Reverse Season Sowing
Two seasons ago, I started a few seeds and took a few cuttings in August to see how far I could get the seedlings through the winter. To my surprise they survived and even fruited in the late winter and early spring.

To do this, you will need to grow a small (dwarf) bush variety such as Micro Tom, Minibel, Vilma, Sweat’n’Neat and Heartbreaker etc.

The idea is to use the relatively long daylight hours of late summer to get the seedlings off to a good start. Then keep the plants on an indoor windowsill or in the porch/conservatory through the winter. Choosing a small bush variety that ripens early is important for tomatoes in February – not as many fruit as you would expect through the summer, owing to the low light conditions, but tomatoes nevertheless! Give it a try … it’s good fun!

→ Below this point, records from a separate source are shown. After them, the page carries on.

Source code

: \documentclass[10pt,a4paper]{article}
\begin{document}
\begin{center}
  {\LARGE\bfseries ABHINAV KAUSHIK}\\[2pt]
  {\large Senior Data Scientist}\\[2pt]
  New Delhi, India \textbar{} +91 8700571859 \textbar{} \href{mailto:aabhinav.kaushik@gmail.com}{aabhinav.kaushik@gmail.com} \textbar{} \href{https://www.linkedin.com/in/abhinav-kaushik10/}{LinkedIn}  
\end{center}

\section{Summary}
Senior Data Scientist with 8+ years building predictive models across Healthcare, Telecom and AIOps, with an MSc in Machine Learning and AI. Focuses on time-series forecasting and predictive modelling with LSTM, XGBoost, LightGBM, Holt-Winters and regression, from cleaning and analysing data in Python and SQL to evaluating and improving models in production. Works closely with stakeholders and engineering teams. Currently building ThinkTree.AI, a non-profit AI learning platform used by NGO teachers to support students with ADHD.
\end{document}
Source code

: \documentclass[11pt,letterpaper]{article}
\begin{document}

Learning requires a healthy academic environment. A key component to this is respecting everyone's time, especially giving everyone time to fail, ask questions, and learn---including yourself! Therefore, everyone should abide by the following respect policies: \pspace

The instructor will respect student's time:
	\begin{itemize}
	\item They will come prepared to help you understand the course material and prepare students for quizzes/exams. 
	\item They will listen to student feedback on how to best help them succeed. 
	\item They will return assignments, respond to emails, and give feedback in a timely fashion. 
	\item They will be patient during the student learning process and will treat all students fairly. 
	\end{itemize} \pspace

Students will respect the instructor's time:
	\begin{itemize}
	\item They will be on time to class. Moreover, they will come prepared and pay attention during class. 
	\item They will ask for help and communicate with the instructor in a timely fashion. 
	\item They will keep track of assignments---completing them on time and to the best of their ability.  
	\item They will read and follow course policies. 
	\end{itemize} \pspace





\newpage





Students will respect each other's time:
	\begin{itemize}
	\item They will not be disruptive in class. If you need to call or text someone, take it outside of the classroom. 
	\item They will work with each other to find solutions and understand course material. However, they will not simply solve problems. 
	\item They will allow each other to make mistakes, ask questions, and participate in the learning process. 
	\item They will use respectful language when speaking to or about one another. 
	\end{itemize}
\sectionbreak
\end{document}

Bato Buckets and the Earth Box
There are so many ways to grow tomatoes and it’s never too early to consider the options for next season. Here are two growing methods based on the reservoir system.

Bato Buckets, also known as Dutch Buckets, are becoming a popular way to grow tomatoes with very successful results too!

Bato Bucket

Basically, a Bato Bucket is a large pot with a reservoir in the bottom. There is an overflow pipe that takes the water/nutrients back to a water tank and the solution is re-used and pumped around again.

Perlite is one of the most popular mediums for this method, partly because the perlite can be flushed, cleaned and used again.

The Earth Box
Another reservoir container system is the “earth box”. This is more traditional in the sense that it uses soil and I’ve heard that the results are very good.

Earth Box

Both systems are easily copied by a DIY enthusiast – next season we’ll be making our own versions!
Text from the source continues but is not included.